INFORMATION EXTRACTION | (ed.) Intelligent Agents for Data Mining and Information Retrieval

The information extraction must determine the different parts of a document whose every part presents a coherent idea. To achieve this stage, we define three types of documents:

documents with tags having a semantic vocation (e.g., SGML, XML documents);
documents with tags having a presentation vocation (e.g., HTML documents);
non-structured documents (e.g., TXT documents).

We present, in what follows , an extraction method that can be applied to every type of document.

Documents with Tags Having a Semantic Vocation

For this type of document, we distinguish two sub-families: well-formed documents, i.e., those which obey syntactical rules; and valid documents, i.e., well- formed documents which also obey a structure (Data Type Description or DTD).

The logical structure of well-formed documents is determined as follows:

Stage 1: Restitution of document tags (create a new file that contains the document tags) and restitution of attributes. The attribute name is prefixed by "A_".

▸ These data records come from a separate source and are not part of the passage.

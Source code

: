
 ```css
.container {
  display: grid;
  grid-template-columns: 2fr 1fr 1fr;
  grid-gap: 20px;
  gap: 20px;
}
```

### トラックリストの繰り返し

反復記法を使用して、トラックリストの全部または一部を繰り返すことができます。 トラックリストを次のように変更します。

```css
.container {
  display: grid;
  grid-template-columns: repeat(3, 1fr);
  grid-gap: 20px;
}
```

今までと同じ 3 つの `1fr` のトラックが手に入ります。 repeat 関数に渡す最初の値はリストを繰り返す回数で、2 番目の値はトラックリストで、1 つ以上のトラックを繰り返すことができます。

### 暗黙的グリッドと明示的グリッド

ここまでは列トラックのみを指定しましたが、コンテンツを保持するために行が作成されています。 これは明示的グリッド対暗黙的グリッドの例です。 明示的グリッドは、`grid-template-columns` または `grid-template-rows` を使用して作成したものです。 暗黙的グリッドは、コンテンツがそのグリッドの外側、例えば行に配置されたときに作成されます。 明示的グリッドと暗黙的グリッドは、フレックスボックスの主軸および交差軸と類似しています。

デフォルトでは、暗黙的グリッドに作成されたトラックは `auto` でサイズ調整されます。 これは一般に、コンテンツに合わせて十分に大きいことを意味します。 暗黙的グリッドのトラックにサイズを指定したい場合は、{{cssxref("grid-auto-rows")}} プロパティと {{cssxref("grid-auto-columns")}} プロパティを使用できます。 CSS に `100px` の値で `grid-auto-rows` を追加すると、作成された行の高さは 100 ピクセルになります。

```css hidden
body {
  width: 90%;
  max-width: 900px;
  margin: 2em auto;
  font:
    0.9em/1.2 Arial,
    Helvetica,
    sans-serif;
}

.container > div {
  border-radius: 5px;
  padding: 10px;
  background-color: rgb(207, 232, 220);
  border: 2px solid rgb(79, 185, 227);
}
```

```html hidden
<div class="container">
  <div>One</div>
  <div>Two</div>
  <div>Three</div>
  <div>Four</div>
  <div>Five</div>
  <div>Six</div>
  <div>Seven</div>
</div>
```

Figure 3: Example of Logical Structure Determination for Well-Formed Documents
Stage 2: Every start tag followed by its end tag is replaced by a defined element (the level is 1, and the cardinality is 1). Note: The element name is prefixed by "Ex_" (where x constitutes the number of its level) and followed by its cardinality.
Stage 3: If consecutive elements have the same name, they are replaced by only one element, whose cardinality becomes * instead of 1.
Stage 4: Every start tag, followed by the defined elements and by its end tag, is replaced by a new defined element. The level of this new element takes the value of 1, and the level of its sub-elements must be incremented by 1.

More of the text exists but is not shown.